• _DIRECTIONS_:
Please output, without any change, the lines of the material below from the very first through the one with "We have a placeholder".

++++++++

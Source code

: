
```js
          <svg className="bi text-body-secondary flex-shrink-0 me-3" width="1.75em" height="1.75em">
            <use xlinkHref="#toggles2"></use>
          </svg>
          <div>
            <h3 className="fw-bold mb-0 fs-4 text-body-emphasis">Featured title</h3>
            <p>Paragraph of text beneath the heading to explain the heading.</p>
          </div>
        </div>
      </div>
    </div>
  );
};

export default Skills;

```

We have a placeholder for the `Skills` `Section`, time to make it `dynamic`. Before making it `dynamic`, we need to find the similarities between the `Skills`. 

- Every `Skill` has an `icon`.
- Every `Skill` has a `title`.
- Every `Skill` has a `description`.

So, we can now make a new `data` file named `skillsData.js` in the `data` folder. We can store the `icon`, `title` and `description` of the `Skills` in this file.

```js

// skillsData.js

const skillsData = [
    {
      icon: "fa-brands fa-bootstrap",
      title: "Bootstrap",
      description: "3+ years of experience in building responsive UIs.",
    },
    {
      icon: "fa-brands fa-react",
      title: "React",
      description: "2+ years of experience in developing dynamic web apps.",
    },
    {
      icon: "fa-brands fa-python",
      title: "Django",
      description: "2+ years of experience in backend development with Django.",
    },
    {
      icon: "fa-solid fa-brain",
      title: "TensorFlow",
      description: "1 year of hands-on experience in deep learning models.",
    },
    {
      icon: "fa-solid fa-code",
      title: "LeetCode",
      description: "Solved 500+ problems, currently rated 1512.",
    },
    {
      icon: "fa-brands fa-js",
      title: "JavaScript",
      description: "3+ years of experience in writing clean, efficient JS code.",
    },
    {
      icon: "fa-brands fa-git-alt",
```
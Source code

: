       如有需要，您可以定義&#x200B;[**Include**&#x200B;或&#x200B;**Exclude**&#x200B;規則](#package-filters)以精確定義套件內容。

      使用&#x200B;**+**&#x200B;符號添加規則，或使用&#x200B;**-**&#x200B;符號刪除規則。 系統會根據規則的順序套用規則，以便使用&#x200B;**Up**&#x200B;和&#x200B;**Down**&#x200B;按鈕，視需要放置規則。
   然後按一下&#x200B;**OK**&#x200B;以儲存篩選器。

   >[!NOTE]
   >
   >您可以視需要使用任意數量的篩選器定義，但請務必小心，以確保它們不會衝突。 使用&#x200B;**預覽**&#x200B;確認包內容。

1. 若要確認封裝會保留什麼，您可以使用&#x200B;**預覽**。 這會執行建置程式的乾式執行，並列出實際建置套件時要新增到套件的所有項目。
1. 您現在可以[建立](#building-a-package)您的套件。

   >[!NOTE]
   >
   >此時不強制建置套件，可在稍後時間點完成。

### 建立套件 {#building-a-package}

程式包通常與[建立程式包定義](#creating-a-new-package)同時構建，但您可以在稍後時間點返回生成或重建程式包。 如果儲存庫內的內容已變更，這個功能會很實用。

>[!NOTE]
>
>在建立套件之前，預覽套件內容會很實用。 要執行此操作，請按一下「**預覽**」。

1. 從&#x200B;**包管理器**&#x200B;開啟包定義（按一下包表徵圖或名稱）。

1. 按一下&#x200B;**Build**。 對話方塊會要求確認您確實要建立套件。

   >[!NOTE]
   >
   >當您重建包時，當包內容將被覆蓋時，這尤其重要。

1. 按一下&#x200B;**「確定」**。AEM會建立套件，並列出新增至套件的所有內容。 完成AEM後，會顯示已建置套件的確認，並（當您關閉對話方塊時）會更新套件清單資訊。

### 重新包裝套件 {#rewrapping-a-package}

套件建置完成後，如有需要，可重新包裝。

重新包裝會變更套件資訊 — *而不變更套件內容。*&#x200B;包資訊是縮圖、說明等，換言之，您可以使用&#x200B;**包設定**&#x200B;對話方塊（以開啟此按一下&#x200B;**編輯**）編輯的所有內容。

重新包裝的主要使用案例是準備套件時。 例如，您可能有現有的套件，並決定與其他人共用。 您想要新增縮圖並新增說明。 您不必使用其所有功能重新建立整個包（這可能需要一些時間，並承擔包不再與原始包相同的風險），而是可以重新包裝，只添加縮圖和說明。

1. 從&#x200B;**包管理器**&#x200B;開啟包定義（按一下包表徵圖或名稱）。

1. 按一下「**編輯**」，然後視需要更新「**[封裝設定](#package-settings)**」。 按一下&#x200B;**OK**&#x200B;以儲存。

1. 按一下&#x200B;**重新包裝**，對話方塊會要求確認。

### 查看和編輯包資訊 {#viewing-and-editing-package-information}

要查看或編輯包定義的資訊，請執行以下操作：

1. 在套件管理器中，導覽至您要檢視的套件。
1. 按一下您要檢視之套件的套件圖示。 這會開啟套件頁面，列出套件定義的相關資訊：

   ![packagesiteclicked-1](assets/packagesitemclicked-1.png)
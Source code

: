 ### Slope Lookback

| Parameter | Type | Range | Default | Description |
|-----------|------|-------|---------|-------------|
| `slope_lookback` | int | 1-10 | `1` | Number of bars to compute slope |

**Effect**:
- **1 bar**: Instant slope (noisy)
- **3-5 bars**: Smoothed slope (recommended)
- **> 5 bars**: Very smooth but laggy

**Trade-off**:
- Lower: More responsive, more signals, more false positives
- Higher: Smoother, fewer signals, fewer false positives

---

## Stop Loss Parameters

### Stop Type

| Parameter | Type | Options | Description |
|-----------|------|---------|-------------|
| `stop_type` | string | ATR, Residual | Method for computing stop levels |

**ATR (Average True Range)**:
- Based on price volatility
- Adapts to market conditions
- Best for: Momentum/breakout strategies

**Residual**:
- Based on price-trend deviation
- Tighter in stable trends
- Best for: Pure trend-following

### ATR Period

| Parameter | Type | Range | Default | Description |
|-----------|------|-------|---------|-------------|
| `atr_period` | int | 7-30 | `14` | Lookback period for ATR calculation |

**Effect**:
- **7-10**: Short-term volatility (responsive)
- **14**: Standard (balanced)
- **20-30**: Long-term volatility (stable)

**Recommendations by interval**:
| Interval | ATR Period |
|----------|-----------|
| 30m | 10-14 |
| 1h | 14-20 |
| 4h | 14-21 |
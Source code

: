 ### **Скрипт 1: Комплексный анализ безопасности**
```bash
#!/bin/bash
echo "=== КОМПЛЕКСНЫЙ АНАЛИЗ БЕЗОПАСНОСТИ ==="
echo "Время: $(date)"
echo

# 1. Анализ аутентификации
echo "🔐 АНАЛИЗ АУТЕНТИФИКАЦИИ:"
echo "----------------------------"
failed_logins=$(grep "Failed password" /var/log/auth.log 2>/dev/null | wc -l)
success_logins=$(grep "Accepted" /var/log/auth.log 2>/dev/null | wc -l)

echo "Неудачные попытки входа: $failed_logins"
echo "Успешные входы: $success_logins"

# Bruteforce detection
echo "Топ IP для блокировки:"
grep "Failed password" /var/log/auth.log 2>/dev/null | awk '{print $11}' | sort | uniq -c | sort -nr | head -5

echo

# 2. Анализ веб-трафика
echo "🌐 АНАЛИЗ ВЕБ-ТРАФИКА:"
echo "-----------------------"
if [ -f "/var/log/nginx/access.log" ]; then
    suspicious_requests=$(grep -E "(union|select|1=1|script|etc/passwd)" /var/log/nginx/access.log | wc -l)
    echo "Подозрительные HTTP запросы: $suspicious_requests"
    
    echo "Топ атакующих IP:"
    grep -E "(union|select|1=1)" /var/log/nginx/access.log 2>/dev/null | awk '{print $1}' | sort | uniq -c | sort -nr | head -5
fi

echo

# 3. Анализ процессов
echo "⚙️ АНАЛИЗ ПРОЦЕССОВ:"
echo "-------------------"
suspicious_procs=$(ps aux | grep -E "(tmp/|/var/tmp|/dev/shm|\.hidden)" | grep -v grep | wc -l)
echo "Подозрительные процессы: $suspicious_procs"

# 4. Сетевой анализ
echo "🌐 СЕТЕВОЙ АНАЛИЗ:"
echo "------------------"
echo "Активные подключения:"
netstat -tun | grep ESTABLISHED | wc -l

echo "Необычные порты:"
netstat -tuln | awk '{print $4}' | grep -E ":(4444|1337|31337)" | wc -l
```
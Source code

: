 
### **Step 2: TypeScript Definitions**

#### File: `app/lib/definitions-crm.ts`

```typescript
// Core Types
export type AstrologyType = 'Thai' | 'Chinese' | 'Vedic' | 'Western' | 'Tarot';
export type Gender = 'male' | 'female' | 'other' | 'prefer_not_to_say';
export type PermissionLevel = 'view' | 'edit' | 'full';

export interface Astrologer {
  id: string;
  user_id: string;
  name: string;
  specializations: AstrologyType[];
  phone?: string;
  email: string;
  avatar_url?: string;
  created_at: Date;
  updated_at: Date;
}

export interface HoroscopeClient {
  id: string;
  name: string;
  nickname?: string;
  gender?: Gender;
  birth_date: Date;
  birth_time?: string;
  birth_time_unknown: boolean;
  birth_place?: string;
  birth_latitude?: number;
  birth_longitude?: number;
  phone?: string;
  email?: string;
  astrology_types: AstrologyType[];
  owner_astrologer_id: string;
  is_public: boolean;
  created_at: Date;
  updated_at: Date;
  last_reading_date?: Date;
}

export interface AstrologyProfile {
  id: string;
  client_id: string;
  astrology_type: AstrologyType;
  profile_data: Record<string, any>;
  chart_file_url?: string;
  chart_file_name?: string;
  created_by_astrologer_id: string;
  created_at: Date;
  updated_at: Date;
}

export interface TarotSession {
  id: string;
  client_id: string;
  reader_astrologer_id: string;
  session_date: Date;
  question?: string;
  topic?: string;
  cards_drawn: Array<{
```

++++++++

• _OUTPUT BELOW_:
Source code

:
```js
          <svg className="bi text-body-secondary flex-shrink-0 me-3" width="1.75em" height="1.75em">
            <use xlinkHref="#toggles2"></use>
          </svg>
          <div>
            <h3 className="fw-bold mb-0 fs-4 text-body-emphasis">Featured title</h3>
            <p>Paragraph of text beneath the heading to explain the heading.</p>
          </div>
        </div>
      </div>
    </div>
  );
};

export default Skills;

```

We have a placeholder for the `Skills` `Section`, time to make it `dynamic`. Before making it `dynamic`, we need to find the similarities between the `Skills`. 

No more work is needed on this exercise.